[[ Records for this task open ]]

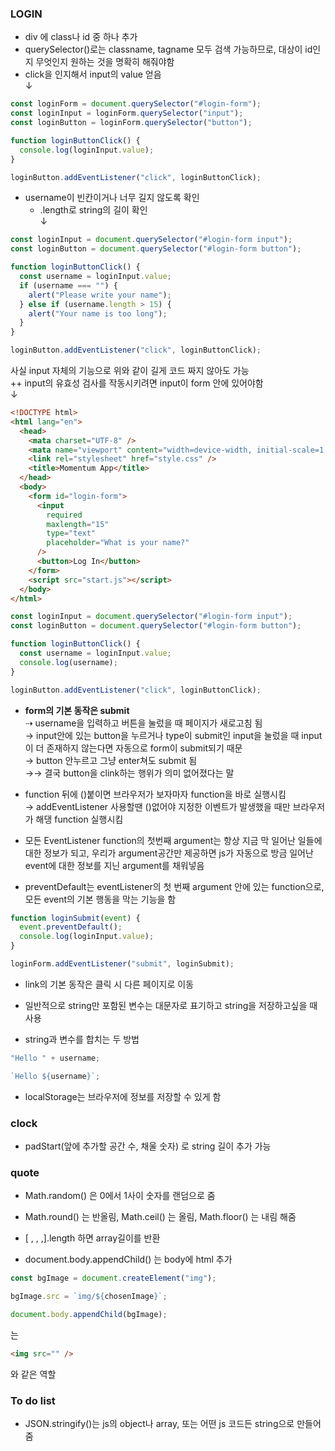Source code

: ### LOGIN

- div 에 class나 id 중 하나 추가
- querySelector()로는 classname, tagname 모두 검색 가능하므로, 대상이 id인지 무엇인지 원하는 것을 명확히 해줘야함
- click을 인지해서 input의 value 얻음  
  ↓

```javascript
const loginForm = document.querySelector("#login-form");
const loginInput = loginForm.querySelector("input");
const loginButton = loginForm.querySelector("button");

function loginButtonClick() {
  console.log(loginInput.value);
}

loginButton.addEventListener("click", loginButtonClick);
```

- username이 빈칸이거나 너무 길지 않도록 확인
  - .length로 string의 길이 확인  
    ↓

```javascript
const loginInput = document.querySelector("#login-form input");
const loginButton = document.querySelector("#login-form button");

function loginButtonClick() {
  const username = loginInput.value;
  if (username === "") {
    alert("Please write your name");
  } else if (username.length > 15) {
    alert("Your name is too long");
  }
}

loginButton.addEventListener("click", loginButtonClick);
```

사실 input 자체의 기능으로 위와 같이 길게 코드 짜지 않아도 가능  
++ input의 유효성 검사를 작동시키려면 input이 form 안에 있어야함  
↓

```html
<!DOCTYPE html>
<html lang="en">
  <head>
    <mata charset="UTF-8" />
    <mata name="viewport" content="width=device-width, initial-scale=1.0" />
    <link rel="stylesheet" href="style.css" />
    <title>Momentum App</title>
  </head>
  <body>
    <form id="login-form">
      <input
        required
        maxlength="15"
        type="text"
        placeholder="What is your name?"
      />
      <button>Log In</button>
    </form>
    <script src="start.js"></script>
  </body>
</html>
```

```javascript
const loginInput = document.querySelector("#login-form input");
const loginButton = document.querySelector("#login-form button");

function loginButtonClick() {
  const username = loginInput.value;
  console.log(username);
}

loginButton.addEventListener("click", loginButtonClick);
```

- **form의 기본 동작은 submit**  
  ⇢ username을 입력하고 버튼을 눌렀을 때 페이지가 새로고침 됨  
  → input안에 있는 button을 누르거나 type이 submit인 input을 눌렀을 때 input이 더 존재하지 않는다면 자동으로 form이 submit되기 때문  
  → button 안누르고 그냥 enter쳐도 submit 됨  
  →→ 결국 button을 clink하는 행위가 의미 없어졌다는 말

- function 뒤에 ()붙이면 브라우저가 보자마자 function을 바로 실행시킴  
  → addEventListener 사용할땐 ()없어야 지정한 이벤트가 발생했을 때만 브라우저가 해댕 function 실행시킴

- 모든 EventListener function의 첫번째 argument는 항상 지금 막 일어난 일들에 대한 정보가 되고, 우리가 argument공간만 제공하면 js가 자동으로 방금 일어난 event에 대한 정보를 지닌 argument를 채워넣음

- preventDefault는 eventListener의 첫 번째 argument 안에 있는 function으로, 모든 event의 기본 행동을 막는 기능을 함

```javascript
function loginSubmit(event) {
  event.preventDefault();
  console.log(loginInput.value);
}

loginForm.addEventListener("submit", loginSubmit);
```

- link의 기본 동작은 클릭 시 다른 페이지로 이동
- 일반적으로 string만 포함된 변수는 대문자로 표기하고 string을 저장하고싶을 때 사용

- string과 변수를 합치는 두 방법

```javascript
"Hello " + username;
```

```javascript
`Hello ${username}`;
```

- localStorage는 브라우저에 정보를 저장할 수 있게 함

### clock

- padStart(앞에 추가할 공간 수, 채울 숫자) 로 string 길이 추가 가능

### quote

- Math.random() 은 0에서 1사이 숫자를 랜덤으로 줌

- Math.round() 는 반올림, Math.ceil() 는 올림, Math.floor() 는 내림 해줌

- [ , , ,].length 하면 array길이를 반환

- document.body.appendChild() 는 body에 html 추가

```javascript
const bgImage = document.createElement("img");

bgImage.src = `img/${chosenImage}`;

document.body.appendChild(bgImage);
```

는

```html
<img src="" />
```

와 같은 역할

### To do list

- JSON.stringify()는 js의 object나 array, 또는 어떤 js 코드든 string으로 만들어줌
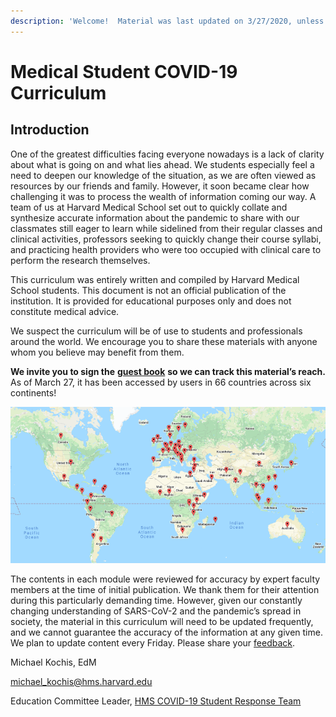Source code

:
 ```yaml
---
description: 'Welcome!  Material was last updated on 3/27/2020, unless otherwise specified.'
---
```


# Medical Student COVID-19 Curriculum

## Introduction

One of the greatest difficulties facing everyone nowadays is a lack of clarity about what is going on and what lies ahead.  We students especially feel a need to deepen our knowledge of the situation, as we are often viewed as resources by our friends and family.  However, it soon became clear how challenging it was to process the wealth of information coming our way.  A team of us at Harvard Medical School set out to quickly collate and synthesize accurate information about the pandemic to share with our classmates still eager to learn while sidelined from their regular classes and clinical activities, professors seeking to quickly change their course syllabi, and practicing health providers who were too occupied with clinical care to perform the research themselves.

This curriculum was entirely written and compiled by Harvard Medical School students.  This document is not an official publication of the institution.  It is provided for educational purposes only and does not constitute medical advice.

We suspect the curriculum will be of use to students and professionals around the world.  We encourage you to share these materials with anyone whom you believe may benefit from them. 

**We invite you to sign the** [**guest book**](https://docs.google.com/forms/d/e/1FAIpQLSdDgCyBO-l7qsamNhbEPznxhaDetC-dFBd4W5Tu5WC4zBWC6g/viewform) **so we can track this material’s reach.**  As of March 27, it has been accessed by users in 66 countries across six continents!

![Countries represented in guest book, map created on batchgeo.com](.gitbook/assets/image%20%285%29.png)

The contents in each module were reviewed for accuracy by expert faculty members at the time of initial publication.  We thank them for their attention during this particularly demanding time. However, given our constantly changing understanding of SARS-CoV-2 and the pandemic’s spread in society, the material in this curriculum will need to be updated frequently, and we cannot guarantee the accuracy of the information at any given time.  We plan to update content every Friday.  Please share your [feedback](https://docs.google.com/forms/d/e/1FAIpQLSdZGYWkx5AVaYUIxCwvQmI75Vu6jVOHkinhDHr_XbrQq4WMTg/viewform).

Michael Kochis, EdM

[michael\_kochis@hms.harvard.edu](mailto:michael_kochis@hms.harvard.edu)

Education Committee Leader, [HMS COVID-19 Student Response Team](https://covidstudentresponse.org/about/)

[[ Records for this task closed ]]

Exercise directions - Looking above, find the stretch of lines that opens with the one holding "### To do list" and closes with the one holding "## Introduction". Copy it exactly, pictures excluded.

Result for this task -
### To do list

- JSON.stringify()는 js의 object나 array, 또는 어떤 js 코드든 string으로 만들어줌
Source code

:
 ```yaml
---
description: 'Welcome!  Material was last updated on 3/27/2020, unless otherwise specified.'
---
```


# Medical Student COVID-19 Curriculum

## Introduction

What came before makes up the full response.